**Assigned task**
An acceptable response holds only the line containing "Hence, the same" and every line after it to the end of the records, each reproduced exactly.

**Records for the exercise**
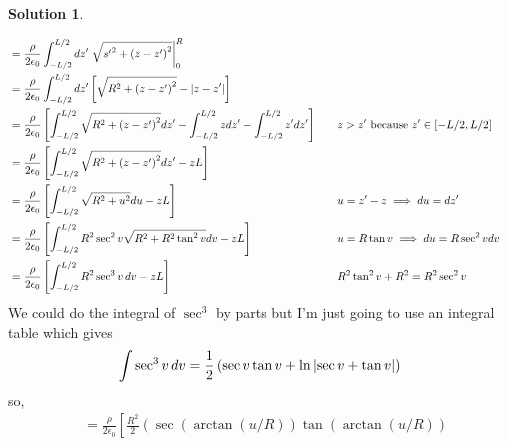 \documentclass[10pt]{article}
\theoremstyle{definition}
\newtheorem{soln}{Solution}
\newcommand{\primed}[1]{{#1^\prime}}
\newcommand{\justif}[2]{&{#1}&\text{#2}}
\begin{document}
\begin{soln}
\begin{enumerate}[label=(\alph*)]
\begin{align*}
                                 & =\frac{\rho}{2\epsilon_0}\int_{-L/2}^{L/2}d\primed{z} \eval{\sqrt{\primed{s}^2+\left(z-\primed{z}\right)^2}}_{0}^{R}                                                          \\
                                 & =\frac{\rho}{2\epsilon_0}\int_{-L/2}^{L/2}d\primed{z} \left[\sqrt{R^2+\left(z-\primed{z}\right)^2}-\abs{z-\primed{z}}\right]                                                  \\
                                 & =\frac{\rho}{2\epsilon_0}\left[\int_{-L/2}^{L/2}\sqrt{R^2+\left(z-\primed{z}\right)^2}d\primed{z}-\int_{-L/2}^{L/2}zd\primed{z}-\int_{-L/2}^{L/2}\primed{z}d\primed{z}\right]
            \justif{\quad}{$z>\primed{z}$ because $\primed{z}\in[-L/2,L/2]$}                                                                                                                                     \\
                                 & =\frac{\rho}{2\epsilon_0}\left[\int_{-L/2}^{L/2}\sqrt{R^2+\left(z-\primed{z}\right)^2}d\primed{z}-zL\right]                                                                   \\
                                 & =\frac{\rho}{2\epsilon_0}\left[\int_{-L/2}^{L/2}\sqrt{R^2+u^2}du-zL\right]\justif{\quad}{$u=\primed{z}-z\implies du=d\primed{z}$}                                             \\
                                 & =\frac{\rho}{2\epsilon_0}\left[\int_{-L/2}^{L/2}R^2\sec^2 v\sqrt{R^2 + R^2\tan^2 v}dv-zL\right]\justif{\quad}{$u=R\tan v\implies du=R\sec^2 v dv$}                            \\
                                 & =\frac{\rho}{2\epsilon_0}\left[\int_{-L/2}^{L/2}R^2\sec^3 v\,dv-zL\right]\justif{\quad}{$R^2\tan^2v +R^2=R^2\sec^2v$}                                                         \\
          \end{align*}
          We could do the integral of $\sec^3$ by parts but I'm just going to use an integral table which gives
          $$\int \sec^3 v \,dv = \frac{1}{2}\left(\sec v \tan v + \ln\abs{\sec v + \tan v}\right)$$
          so,
          \begin{align*}
             & =\frac{\rho}{2\epsilon_0}\left[\frac{R^2}{2}\left(\sec \left(\arctan\left(u/R\right)\right)\tan \left(\arctan\left(u/R\right)\right)\right.\right.                                                                                                   \\

\end{align*}
\end{enumerate}
\end{soln}
\end{document}
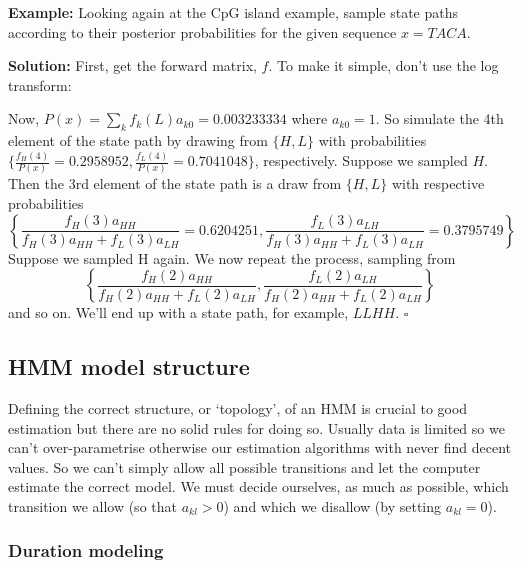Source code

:\documentclass[11pt]{article}
\newcommand{\sqend}{\hfill $\square$}
\begin{document}
{\bf Example:} Looking again at the CpG island example, sample state paths according to their posterior probabilities for the given sequence $x = TACA$.

{\bf Solution:} First, get the forward matrix, $f$.  To make it simple, don't use the log transform:



Now, $P(x) =  \sum_k f_k(L)a_{k0} =   0.003233334$ where $a_{k0} = 1$. So simulate the 4th element of the state path by drawing from $\{H,L\}$ with probabilities $\{ \frac{f_H(4)}{P(x)} = 0.2958952,  \frac{f_L(4)}{P(x)} = 0.7041048 \}$, respectively.  Suppose we sampled $H$.  Then the 3rd element of the state path is a draw from $\{H,L\}$ with respective probabilities 
\[
\left\{ \frac{f_H(3)a_{HH}}{f_H(3)a_{HH} + f_L(3)a_{LH}} =  0.6204251, \frac{f_L(3)a_{LH}}{f_H(3)a_{HH} + f_L(3)a_{LH}}  = 0.3795749\right\}
\]
Suppose we sampled H again.  We now repeat the process, sampling from 
\[
\left\{ \frac{f_H(2)a_{HH}}{f_H(2)a_{HH} + f_L(2)a_{LH}}, \frac{f_L(2)a_{LH}}{f_H(2)a_{HH} + f_L(2)a_{LH}} \right\}
\]
and so on.  We'll end up with a state path, for example, $LLHH$. \sqend

\subsection{HMM model structure}

Defining the correct structure, or `topology', of an HMM is crucial to good estimation but there are no solid rules for doing so.  Usually data is limited so we can't over-parametrise otherwise our estimation algorithms with never find decent values.   So we can't simply allow all possible transitions and let the computer estimate the correct model.  We must decide ourselves, as much as possible, which transition we allow (so that $a_{kl} > 0$) and which we disallow (by setting $a_{kl}=0$).

\subsubsection{Duration modeling}
\end{document}
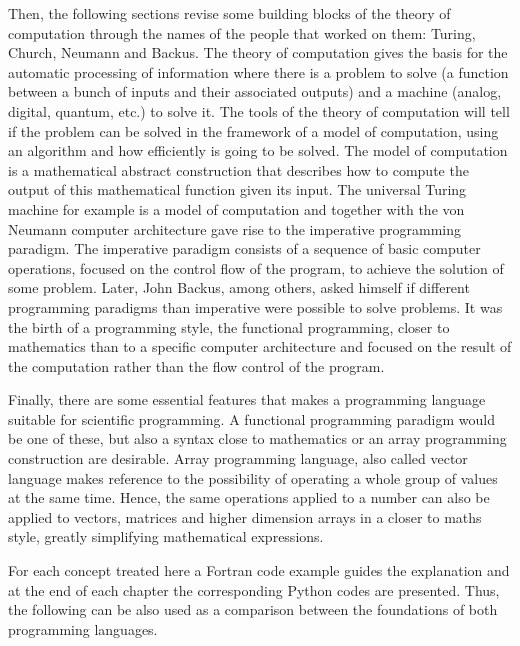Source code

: Then, the following sections revise some building blocks of the theory of computation 
through the names of the people that worked on them: Turing, Church, Neumann and Backus. 
The theory of computation gives the basis for the automatic processing of information where there is a 
problem to solve (a function between a bunch of inputs and their associated outputs) 
and a machine (analog, digital, quantum, etc.) to solve it. 
The tools of the theory of computation will tell if the problem can be solved in the framework of a model of computation, 
using an algorithm and 
how efficiently is going to be solved. 
The model of computation is a mathematical abstract construction 
that describes how to compute the output of this mathematical function given its input.
The universal Turing machine for example is a model of computation and 
together with the von Neumann computer architecture gave rise 
to the imperative programming paradigm. 
The imperative paradigm consists of a sequence of basic computer operations, focused on the control flow of the program,
 to achieve the solution of some problem. 
Later, John Backus, among others, asked himself if different programming paradigms 
than imperative were possible to solve problems. 
It was the birth of a programming style, the functional programming, closer to mathematics than to a specific computer 
architecture and focused on the result of the computation rather than the flow control of the program. 

Finally, there are some essential features that makes a programming language suitable for scientific programming.
A functional programming paradigm would be one of these, but also a syntax close to mathematics 
or an array programming construction are desirable. 
Array programming language, also called vector language makes reference to the possibility 
of operating a whole group of values at the same time.
Hence, the same operations applied to a number can also be applied to vectors, matrices and higher dimension arrays
in a closer to maths style, greatly simplifying mathematical expressions.

For each concept treated here a Fortran code example guides the explanation and at the 
end of each chapter the corresponding Python codes are presented. Thus, the following
can be also used as a comparison between the foundations of both programming languages.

**Written answer**
Hence, the same operations applied to a number can also be applied to vectors, matrices and higher dimension arrays
in a closer to maths style, greatly simplifying mathematical expressions.

For each concept treated here a Fortran code example guides the explanation and at the 
end of each chapter the corresponding Python codes are presented. Thus, the following
can be also used as a comparison between the foundations of both programming languages.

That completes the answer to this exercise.